L'auteur de l'étude soutenue par la Rand Corporation fait bien évidemment référence à la période de la détention, qui, suivant la périodisation d'André FONTAINE, démarre quelques temps après la grande crise de Cuba de 1962 et constitue l'état d'équilibre des relations internationales des années 1970 et même 1980, nonobstant la crise des euromissiles. Ladite crise d'ailleurs concerne bien plus la dissuasion élargie que la dissuasion centrale.
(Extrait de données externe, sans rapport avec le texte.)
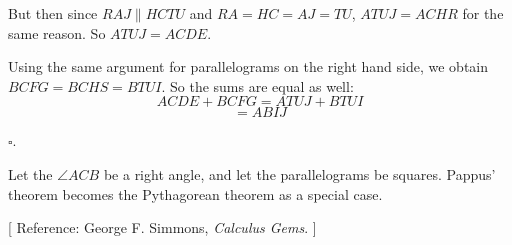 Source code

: \documentclass[11pt, oneside]{article}
\begin{document}
But then since $RAJ \parallel HCTU$ and $RA = HC = AJ = TU$, $ATUJ = ACHR$ for the same reason.  So $ATUJ = ACDE$.

Using the same argument for parallelograms on the right hand side, we obtain $BCFG = BCHS = BTUI$.  So the sums are equal as well:
\[ ACDE + BCFG = ATUJ + BTUI \]
\[ = ABIJ \]

$\square$.

Let the $\angle ACB$ be a right angle, and let the parallelograms be squares.  Pappus' theorem becomes the Pythagorean theorem as a special case.

[ Reference:  George F. Simmons, \emph{Calculus Gems}. ]
\end{document}
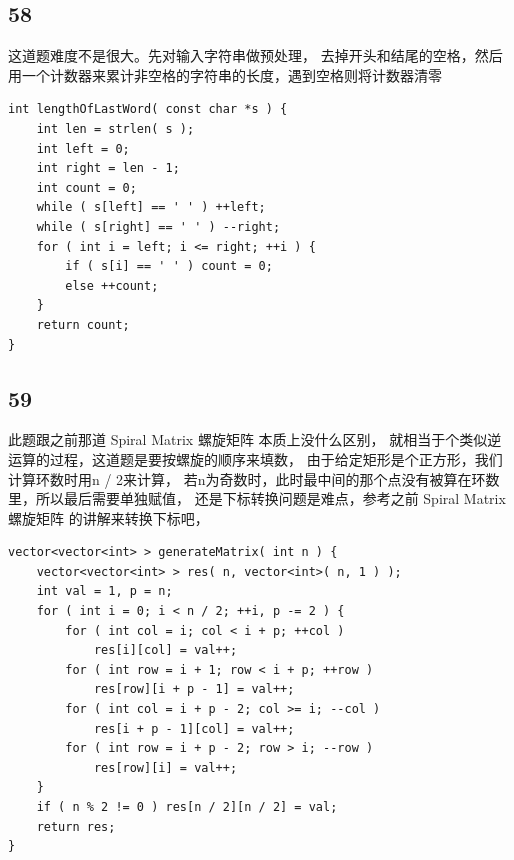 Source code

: \documentclass[12pt,a4paper]{article}
\begin{document}
\subsection{58}
\begin{CJK}{UTF8}{gbsn}
这道题难度不是很大。先对输入字符串做预处理，
去掉开头和结尾的空格，然后用一个计数器来累计非空格的字符串的长度，遇到空格则将计数器清零
\end{CJK}
\begin{lstlisting}
int lengthOfLastWord( const char *s ) {
	int len = strlen( s );
	int left = 0;
	int right = len - 1;
	int count = 0;
	while ( s[left] == ' ' ) ++left;
	while ( s[right] == ' ' ) --right;
	for ( int i = left; i <= right; ++i ) {
		if ( s[i] == ' ' ) count = 0;
		else ++count;
	}
	return count;
}
\end{lstlisting}

\subsection{59}
\begin{CJK}{UTF8}{gbsn}
此题跟之前那道 Spiral Matrix 螺旋矩阵 本质上没什么区别，
就相当于个类似逆运算的过程，这道题是要按螺旋的顺序来填数，
由于给定矩形是个正方形，我们计算环数时用n / 2来计算，
若n为奇数时，此时最中间的那个点没有被算在环数里，所以最后需要单独赋值，
还是下标转换问题是难点，参考之前 Spiral Matrix 螺旋矩阵 的讲解来转换下标吧，
\end{CJK}
\begin{lstlisting}
vector<vector<int> > generateMatrix( int n ) {
	vector<vector<int> > res( n, vector<int>( n, 1 ) );
	int val = 1, p = n;
	for ( int i = 0; i < n / 2; ++i, p -= 2 ) {
		for ( int col = i; col < i + p; ++col )
			res[i][col] = val++;
		for ( int row = i + 1; row < i + p; ++row )
			res[row][i + p - 1] = val++;
		for ( int col = i + p - 2; col >= i; --col )
			res[i + p - 1][col] = val++;
		for ( int row = i + p - 2; row > i; --row )
			res[row][i] = val++;
	}
	if ( n % 2 != 0 ) res[n / 2][n / 2] = val;
	return res;
}
\end{lstlisting}
\end{document}
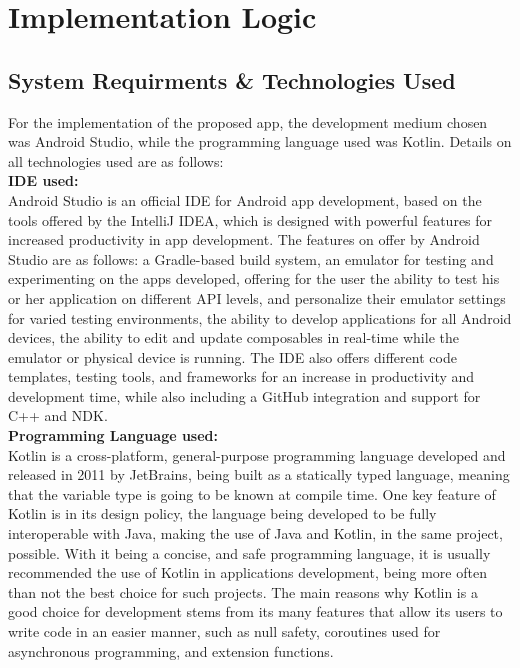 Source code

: 
\chapter{Implementation Logic}\label{chapter:chap4}

\section{System Requirments \& Technologies Used}\label{sect:System Requirments \& Technologies Used}

For the implementation of the proposed app, the development medium chosen was Android Studio, while the programming language used was Kotlin. Details on all technologies used are as follows:\\

\textbf{\ac{IDE} used: }  \\
Android Studio \cite{1} is an official \ac{IDE} for Android app development, based on the tools offered by the IntelliJ IDEA, which is designed with powerful features for increased productivity in app development. The features on offer by Android Studio are as follows: a Gradle-based build system, an emulator for testing and experimenting on the apps developed, offering for the user the ability to test his or her application on different \ac{API} levels, and personalize their emulator settings for varied testing environments, the ability to develop applications for all Android devices, the ability to edit and update composables in real-time while the emulator or physical device is running. The \ac{IDE} also offers different code templates, testing tools, and frameworks for an increase in productivity and development time, while also including a GitHub integration and support for C++ and \ac{NDK}.
\\

\textbf{Programming Language used: } \\
Kotlin \cite{5} is a cross-platform, general-purpose programming language developed and released in 2011 by JetBrains, being built as a statically typed language, meaning that the variable type is going to be known at compile time. One key feature of Kotlin is in its design policy, the language being developed to be fully interoperable with Java, making the use of Java and Kotlin, in the same project, possible. With it being a concise, and safe programming language, it is usually recommended the use of Kotlin in applications development, being more often than not the best choice for such projects. The main reasons why Kotlin is a good choice for development stems from its many features that allow its users to write code in an easier manner, such as null safety, coroutines used for asynchronous programming, and extension functions. 


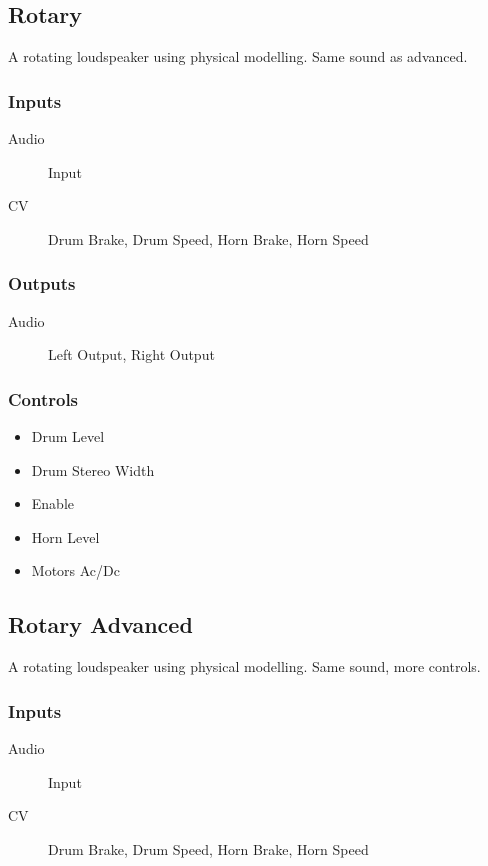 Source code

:\subsection{Rotary}

A rotating loudspeaker using physical modelling. Same sound as advanced.



\subsubsection{Inputs}
\begin{description}
\item [Audio] Input
\item [CV] Drum Brake, Drum Speed, Horn Brake, Horn Speed
\end{description}

\subsubsection{Outputs}
\begin{description}
\item [Audio] Left Output, Right Output
\end{description}

\subsubsection{Controls}
\begin{itemize}
\item Drum Level
\item Drum Stereo Width
\item Enable
\item Horn Level
\item Motors Ac/Dc
\end{itemize}

\subsection{Rotary Advanced}

A rotating loudspeaker using physical modelling. Same sound, more controls.



\subsubsection{Inputs}
\begin{description}
\item [Audio] Input
\item [CV] Drum Brake, Drum Speed, Horn Brake, Horn Speed
\end{description}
"Une version très différente de l'autodissuasion émergea après la fin de la guerre froide. Avec le spectre de plus en plus réel d'adversaires-voyous détenteurs de la bombe atomique, il est apparu de façon de plus en plus évidente que les pays occidentaux seraient les victimes désignées de l'autodissuasion, nonobstant leur supériorité militaire. On s'interroge souvent sur le fait de savoir si la coalition aurait mené l'opération Tempête du désert (1991) ou Iraqi Freedom (2003), dans le cas où Saddam Hussein avait disposé d'une capacité nucléaire? Le plus souvent, la réponse est vraisemblablement non, ce qui signifie que même les arsenaux les plus impressionnants risquant d'être rendus impuissants face à des dictateurs ne disposant que d'une poignée d'armes nucléaires. Si tel est le cas, il s'agit de la plus forte incitation pour les adversaires potentiels à en acquérir. Cela devrait donc nous motiver fortement à combattre l'arrivée de nouvelles puissances nucléaires sur la scène mondiale, en mettant en oeuvre tous les moyens disponibles, diplomatie, sanctions, opérations spéciales et action militaire.
L'un des sens encore plus inquiétants de l'autodissuasion est la réticence, ou le refus, de recourir au nucléaire quel que soit le cas, par crainte des conséquences ou parce que l'aversion de tout recours au nucléaire serait devenue plus forte que la perception de la nécessité d'exercer des représailles en cas d'attaque. Ce serait une position des plus dangereuses. Sans cette menace, le risque de voir l'adversaire, lui, y recourir devient encore plus probable." L'auteure reprend ici les réflexions de Lawrence FREEDMAN (The Evolution of Nuclear Strategy, Palmgrave Macmilla, New York, 2003), actuellement une des références aux Etats-Unis concernant ces questions nucléaires.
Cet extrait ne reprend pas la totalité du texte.